## [Supplied data]
##########

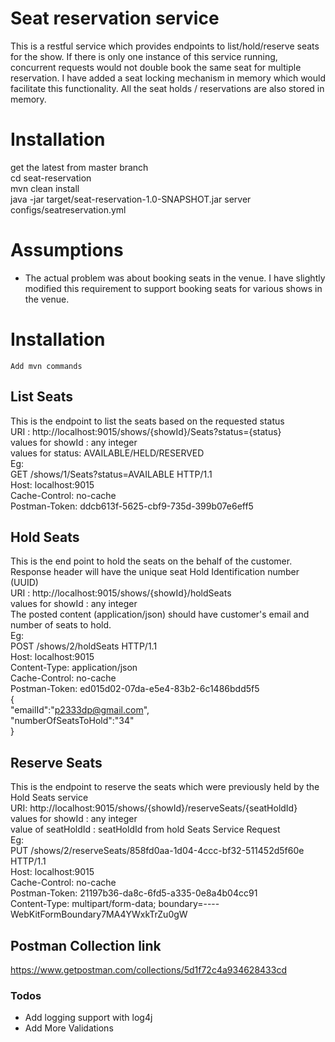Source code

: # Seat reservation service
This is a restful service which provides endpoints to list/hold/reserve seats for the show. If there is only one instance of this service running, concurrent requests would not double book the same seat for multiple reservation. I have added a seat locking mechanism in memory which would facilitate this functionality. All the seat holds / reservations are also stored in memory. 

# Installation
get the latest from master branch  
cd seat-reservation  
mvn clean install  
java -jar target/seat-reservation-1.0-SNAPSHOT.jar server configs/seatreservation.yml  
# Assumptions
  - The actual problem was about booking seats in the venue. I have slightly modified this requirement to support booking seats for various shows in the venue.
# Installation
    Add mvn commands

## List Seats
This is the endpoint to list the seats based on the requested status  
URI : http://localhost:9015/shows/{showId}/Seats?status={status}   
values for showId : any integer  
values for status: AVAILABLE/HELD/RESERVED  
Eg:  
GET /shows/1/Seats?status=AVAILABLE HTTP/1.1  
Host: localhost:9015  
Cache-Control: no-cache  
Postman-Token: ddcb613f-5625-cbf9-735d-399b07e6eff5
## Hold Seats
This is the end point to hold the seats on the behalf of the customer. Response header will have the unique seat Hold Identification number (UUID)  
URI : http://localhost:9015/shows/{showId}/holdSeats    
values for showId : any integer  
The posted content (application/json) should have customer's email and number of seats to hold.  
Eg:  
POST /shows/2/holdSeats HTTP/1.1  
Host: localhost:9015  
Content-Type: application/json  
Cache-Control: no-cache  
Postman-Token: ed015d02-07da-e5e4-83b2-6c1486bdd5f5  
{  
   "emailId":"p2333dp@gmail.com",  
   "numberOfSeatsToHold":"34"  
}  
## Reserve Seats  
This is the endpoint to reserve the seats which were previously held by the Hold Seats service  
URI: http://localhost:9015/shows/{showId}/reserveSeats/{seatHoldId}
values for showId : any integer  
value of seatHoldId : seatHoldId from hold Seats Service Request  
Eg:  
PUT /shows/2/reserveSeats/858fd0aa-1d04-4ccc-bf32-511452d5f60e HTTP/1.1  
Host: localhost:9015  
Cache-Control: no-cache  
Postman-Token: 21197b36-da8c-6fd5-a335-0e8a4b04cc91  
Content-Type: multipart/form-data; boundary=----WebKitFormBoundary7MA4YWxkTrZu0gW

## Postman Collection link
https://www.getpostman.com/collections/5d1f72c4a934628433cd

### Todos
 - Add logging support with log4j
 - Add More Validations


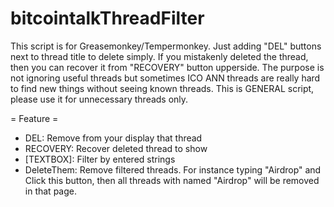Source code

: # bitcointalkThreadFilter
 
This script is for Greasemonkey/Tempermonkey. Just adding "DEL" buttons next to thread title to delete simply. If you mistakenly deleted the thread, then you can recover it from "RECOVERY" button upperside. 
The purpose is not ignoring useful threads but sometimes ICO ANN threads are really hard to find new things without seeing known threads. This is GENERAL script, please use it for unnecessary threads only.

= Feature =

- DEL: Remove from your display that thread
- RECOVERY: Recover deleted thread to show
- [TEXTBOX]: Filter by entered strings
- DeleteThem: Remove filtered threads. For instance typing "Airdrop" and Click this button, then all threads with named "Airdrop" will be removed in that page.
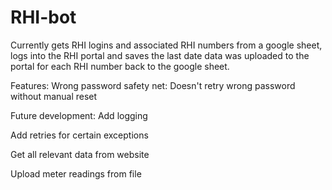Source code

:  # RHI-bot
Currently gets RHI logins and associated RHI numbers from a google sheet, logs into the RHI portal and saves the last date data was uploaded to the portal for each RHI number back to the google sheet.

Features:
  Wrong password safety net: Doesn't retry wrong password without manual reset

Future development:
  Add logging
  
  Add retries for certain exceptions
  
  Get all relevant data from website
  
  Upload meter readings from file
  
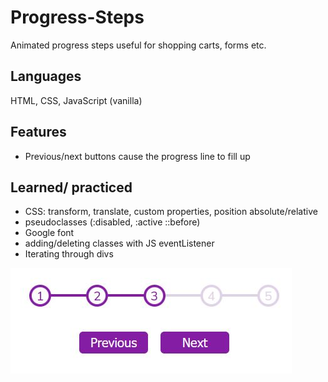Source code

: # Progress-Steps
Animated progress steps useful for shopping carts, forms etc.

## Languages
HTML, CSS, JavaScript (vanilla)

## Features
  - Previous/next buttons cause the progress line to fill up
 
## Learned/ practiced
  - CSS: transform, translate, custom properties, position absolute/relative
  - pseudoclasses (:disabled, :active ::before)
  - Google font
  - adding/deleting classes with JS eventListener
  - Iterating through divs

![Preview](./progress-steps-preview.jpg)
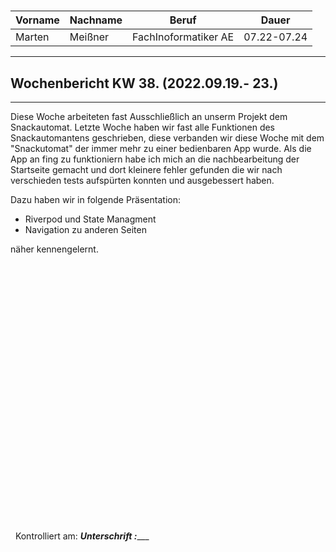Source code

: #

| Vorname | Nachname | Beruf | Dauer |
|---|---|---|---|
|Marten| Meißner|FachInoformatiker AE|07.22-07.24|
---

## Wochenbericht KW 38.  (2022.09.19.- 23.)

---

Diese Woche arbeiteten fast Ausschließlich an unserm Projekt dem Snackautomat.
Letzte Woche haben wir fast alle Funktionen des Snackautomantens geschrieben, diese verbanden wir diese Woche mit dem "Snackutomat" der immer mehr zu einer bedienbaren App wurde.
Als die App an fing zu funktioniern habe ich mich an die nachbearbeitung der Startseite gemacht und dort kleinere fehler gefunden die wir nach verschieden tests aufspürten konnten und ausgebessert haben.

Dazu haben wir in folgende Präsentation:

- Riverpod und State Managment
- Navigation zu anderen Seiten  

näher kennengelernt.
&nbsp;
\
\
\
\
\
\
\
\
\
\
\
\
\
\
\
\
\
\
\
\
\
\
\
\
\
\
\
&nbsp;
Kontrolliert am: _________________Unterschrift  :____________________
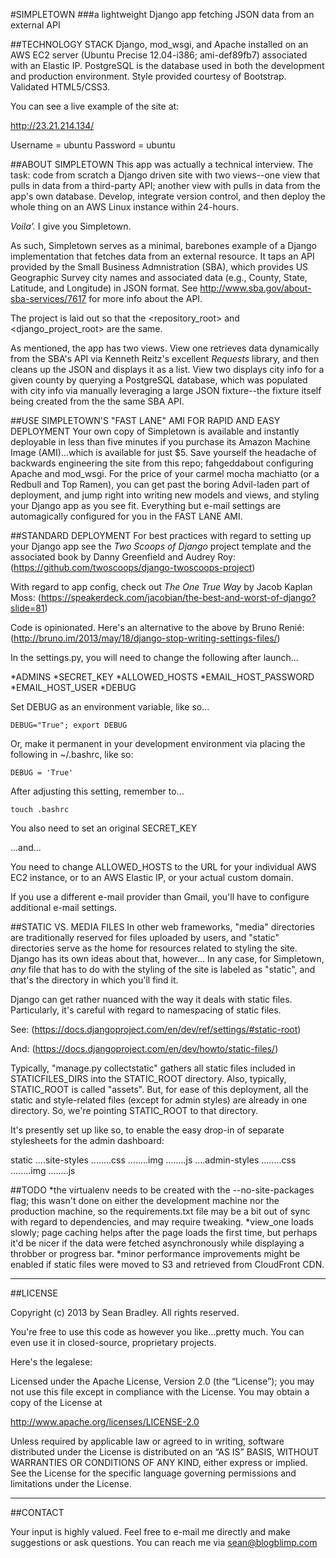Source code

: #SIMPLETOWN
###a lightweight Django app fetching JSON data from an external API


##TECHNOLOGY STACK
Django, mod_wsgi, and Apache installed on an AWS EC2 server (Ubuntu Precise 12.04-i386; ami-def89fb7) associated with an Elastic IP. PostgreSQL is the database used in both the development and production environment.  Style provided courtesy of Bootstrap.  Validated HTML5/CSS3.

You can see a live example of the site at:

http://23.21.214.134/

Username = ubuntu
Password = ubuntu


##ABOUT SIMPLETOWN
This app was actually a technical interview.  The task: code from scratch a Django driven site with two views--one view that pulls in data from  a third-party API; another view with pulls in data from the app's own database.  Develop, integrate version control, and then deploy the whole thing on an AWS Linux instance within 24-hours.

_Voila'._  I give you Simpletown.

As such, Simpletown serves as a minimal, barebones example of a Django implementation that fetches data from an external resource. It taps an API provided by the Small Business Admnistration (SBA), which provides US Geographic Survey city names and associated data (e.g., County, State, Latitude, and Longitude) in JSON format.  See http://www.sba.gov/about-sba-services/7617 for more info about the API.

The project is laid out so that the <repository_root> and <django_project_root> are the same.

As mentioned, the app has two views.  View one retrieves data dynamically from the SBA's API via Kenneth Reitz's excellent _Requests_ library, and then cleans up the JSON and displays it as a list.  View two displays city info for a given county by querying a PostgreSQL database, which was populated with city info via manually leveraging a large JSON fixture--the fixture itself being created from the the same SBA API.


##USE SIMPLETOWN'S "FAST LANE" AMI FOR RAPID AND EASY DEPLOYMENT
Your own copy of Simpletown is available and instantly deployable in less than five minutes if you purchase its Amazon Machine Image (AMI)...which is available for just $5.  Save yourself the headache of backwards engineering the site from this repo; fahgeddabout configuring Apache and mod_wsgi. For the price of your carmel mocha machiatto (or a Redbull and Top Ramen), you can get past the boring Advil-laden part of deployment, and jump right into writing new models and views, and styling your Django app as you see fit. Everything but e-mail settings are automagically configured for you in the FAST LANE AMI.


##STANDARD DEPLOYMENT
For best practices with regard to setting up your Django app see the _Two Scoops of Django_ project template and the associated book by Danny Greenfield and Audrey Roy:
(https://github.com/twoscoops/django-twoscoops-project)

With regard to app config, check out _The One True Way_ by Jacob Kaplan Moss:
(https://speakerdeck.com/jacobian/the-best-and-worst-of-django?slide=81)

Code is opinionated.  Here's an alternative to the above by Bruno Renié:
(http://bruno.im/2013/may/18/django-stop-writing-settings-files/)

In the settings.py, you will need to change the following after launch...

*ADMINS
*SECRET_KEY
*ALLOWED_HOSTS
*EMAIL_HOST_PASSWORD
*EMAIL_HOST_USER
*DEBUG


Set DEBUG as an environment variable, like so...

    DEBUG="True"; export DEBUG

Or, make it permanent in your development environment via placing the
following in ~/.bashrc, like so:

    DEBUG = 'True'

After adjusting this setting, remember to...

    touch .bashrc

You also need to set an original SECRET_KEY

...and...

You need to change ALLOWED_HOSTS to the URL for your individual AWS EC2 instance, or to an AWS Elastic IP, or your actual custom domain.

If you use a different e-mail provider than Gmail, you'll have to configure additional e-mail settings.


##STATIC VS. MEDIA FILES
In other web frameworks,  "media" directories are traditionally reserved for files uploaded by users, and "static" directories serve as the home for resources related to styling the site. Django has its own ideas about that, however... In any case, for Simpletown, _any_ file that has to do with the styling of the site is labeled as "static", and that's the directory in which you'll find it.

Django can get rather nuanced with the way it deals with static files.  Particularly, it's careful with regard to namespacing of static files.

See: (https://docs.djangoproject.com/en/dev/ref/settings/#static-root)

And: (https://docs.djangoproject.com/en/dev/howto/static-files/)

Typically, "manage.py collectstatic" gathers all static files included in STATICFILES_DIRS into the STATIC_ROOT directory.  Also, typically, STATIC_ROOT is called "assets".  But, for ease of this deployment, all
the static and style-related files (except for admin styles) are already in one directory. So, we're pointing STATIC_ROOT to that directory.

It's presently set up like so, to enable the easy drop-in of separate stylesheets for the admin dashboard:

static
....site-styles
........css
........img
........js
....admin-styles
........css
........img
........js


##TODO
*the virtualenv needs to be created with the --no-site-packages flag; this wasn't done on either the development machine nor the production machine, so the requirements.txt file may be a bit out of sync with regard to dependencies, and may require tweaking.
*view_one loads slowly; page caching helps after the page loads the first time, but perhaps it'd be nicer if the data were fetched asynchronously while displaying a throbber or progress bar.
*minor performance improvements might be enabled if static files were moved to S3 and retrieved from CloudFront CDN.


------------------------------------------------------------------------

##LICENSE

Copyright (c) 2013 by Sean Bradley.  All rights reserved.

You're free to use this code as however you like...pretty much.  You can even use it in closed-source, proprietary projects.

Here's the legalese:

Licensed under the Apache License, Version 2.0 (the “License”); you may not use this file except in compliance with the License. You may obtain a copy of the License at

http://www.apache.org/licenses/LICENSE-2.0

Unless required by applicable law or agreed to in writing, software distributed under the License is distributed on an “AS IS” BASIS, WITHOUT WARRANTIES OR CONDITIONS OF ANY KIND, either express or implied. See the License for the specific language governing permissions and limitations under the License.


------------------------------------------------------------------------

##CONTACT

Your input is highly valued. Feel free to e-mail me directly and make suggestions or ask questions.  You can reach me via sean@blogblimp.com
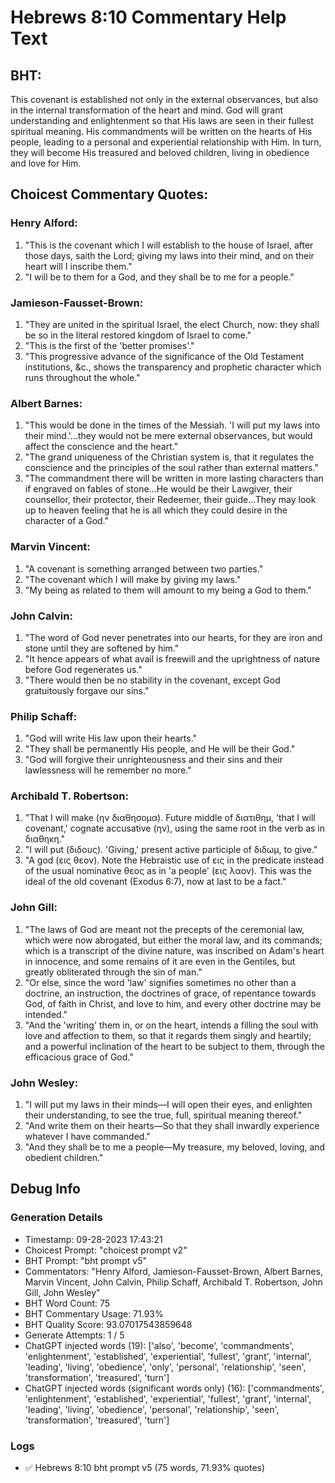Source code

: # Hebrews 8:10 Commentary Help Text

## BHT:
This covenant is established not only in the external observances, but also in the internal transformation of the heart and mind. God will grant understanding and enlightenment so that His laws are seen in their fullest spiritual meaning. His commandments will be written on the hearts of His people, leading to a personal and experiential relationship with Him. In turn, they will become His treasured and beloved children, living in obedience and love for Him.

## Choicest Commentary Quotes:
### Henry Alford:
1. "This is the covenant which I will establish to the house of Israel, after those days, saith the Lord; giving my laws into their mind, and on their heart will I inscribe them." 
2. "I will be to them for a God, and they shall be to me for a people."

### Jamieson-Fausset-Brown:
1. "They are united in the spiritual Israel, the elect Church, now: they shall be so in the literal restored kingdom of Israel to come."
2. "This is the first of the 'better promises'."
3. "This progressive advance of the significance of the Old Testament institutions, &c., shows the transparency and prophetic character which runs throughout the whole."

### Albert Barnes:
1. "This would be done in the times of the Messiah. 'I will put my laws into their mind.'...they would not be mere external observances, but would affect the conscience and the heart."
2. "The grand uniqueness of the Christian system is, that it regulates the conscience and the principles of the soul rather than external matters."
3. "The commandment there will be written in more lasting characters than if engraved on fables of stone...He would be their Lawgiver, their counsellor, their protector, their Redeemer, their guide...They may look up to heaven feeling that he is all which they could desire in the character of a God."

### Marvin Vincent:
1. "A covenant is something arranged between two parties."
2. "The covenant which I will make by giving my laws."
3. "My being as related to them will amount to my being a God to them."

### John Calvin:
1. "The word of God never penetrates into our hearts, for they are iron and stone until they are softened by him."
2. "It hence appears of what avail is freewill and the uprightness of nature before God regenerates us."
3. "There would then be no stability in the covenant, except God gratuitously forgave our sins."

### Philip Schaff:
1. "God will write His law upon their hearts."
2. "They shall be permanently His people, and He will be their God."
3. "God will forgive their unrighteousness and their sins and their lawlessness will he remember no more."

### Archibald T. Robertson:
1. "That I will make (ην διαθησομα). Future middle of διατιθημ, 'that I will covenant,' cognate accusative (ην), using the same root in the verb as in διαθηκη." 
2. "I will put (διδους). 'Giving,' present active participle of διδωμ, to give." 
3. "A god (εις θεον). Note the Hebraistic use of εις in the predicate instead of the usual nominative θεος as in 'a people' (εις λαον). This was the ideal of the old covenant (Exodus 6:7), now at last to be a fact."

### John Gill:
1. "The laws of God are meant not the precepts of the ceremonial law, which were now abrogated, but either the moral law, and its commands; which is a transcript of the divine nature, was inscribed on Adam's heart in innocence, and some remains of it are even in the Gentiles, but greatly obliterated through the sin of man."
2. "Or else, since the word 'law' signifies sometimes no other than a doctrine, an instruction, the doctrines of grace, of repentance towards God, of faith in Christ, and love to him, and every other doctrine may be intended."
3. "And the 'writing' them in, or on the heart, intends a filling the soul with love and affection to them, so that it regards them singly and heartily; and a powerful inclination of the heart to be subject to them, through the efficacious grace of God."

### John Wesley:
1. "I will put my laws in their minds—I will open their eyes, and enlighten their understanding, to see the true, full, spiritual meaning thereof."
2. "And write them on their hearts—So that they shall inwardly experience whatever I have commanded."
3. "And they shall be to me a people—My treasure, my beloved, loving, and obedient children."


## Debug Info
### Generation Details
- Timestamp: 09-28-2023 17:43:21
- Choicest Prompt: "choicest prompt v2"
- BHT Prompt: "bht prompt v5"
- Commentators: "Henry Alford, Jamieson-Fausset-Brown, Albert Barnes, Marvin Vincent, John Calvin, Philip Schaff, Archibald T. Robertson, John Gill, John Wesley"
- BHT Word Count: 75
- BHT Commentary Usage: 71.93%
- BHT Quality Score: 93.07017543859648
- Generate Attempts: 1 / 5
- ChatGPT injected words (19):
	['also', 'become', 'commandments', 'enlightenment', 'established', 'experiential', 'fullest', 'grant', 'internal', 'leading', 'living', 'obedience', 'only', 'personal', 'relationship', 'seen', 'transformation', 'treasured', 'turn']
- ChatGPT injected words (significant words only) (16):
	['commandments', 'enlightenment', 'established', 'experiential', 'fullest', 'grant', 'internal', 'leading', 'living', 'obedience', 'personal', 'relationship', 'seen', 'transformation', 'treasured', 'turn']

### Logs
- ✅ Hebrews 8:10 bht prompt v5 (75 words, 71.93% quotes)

##########

## [Problem statement]
Using the listing, copy every line where the word "Albert" shows up.

## [Answer to this exercise]
### Albert Barnes:
- Commentators: "Henry Alford, Jamieson-Fausset-Brown, Albert Barnes, Marvin Vincent, John Calvin, Philip Schaff, Archibald T. Robertson, John Gill, John Wesley"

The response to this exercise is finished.